PROBLEM TO WORK ON: Every record must be copied exactly, from first line to last.

--------------------------------

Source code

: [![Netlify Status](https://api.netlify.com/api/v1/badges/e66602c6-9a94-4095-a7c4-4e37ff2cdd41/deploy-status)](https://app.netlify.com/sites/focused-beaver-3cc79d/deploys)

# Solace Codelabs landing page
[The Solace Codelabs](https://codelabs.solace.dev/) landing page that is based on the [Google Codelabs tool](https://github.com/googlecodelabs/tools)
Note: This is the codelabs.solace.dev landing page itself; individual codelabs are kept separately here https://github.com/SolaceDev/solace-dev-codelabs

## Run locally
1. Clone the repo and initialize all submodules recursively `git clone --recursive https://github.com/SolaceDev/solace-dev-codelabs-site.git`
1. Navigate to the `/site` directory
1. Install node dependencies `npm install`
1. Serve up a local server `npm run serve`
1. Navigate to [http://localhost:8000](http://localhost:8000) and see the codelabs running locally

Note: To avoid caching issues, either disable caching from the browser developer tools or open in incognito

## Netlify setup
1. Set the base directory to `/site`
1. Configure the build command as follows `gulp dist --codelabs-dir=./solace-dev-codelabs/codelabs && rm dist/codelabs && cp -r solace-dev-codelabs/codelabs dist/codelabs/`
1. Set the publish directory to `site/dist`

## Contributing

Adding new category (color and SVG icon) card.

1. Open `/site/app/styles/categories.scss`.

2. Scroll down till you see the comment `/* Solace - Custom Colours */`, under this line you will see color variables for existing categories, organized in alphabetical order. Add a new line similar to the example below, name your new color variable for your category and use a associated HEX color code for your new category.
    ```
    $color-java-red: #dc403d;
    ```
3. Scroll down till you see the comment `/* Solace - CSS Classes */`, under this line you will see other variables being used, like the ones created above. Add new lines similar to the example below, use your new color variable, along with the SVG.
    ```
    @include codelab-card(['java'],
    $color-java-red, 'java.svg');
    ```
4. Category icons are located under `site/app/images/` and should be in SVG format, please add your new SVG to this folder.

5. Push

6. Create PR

--------------------------------

ANSWER SECTION:
Source code

: [![Netlify Status](https://api.netlify.com/api/v1/badges/e66602c6-9a94-4095-a7c4-4e37ff2cdd41/deploy-status)](https://app.netlify.com/sites/focused-beaver-3cc79d/deploys)

# Solace Codelabs landing page
[The Solace Codelabs](https://codelabs.solace.dev/) landing page that is based on the [Google Codelabs tool](https://github.com/googlecodelabs/tools)
Note: This is the codelabs.solace.dev landing page itself; individual codelabs are kept separately here https://github.com/SolaceDev/solace-dev-codelabs

## Run locally
1. Clone the repo and initialize all submodules recursively `git clone --recursive https://github.com/SolaceDev/solace-dev-codelabs-site.git`
1. Navigate to the `/site` directory
1. Install node dependencies `npm install`
1. Serve up a local server `npm run serve`
1. Navigate to [http://localhost:8000](http://localhost:8000) and see the codelabs running locally

Note: To avoid caching issues, either disable caching from the browser developer tools or open in incognito

## Netlify setup
1. Set the base directory to `/site`
1. Configure the build command as follows `gulp dist --codelabs-dir=./solace-dev-codelabs/codelabs && rm dist/codelabs && cp -r solace-dev-codelabs/codelabs dist/codelabs/`
1. Set the publish directory to `site/dist`

## Contributing

Adding new category (color and SVG icon) card.

1. Open `/site/app/styles/categories.scss`.

2. Scroll down till you see the comment `/* Solace - Custom Colours */`, under this line you will see color variables for existing categories, organized in alphabetical order. Add a new line similar to the example below, name your new color variable for your category and use a associated HEX color code for your new category.
    ```
    $color-java-red: #dc403d;
    ```
3. Scroll down till you see the comment `/* Solace - CSS Classes */`, under this line you will see other variables being used, like the ones created above. Add new lines similar to the example below, use your new color variable, along with the SVG.
    ```
    @include codelab-card(['java'],
    $color-java-red, 'java.svg');
    ```
4. Category icons are located under `site/app/images/` and should be in SVG format, please add your new SVG to this folder.

5. Push

6. Create PR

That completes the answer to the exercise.